What is Context Window?
The maximum amount of text an AI model can process in a single interaction — its working memory.
Definition
The context window is the total amount of text (measured in tokens) that an LLM can process at once — including the system prompt, conversation history, and any documents you pass in. Think of it as the model's working memory: everything inside the context window is "visible" to the model; everything outside it is not. Context window size is one of the most practically important model specifications: larger windows mean you can analyze longer documents, maintain longer conversations, and give the model more context to work with.
Why it matters
Context window size determines what you can do with a model. A 4K-token window can handle short conversations. A 200K-token window (Claude 3.7+) can process a 150,000-word book in a single prompt.
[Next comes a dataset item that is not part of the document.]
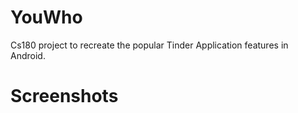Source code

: # YouWho
Cs180 project to recreate the popular Tinder Application features in Android.

# Screenshots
This opens entirely different use cases: full codebase analysis, complete contract review, meeting transcript synthesis. PMs evaluating AI tools need to understand context windows to know which models can handle their workloads.
How it works
Text is converted to tokens (roughly 4 characters per token in English). The entire prompt — system instructions + conversation history + attached documents — must fit within the model's context limit. When context fills up, either older messages are truncated or the model refuses. Modern models have context windows from 8K (small, fast) to 1M tokens (Gemini 1.5 Pro).
Examples in practice
Document analysis
Claude 3.7 Sonnet's 200K token context window can hold a 150,000-word document — roughly a full book — allowing you to ask questions about the entire text in a single conversation.
Codebase review
Claude Code loads an entire medium-sized codebase into context, allowing it to make consistent edits that understand the full architecture, not just the file being edited.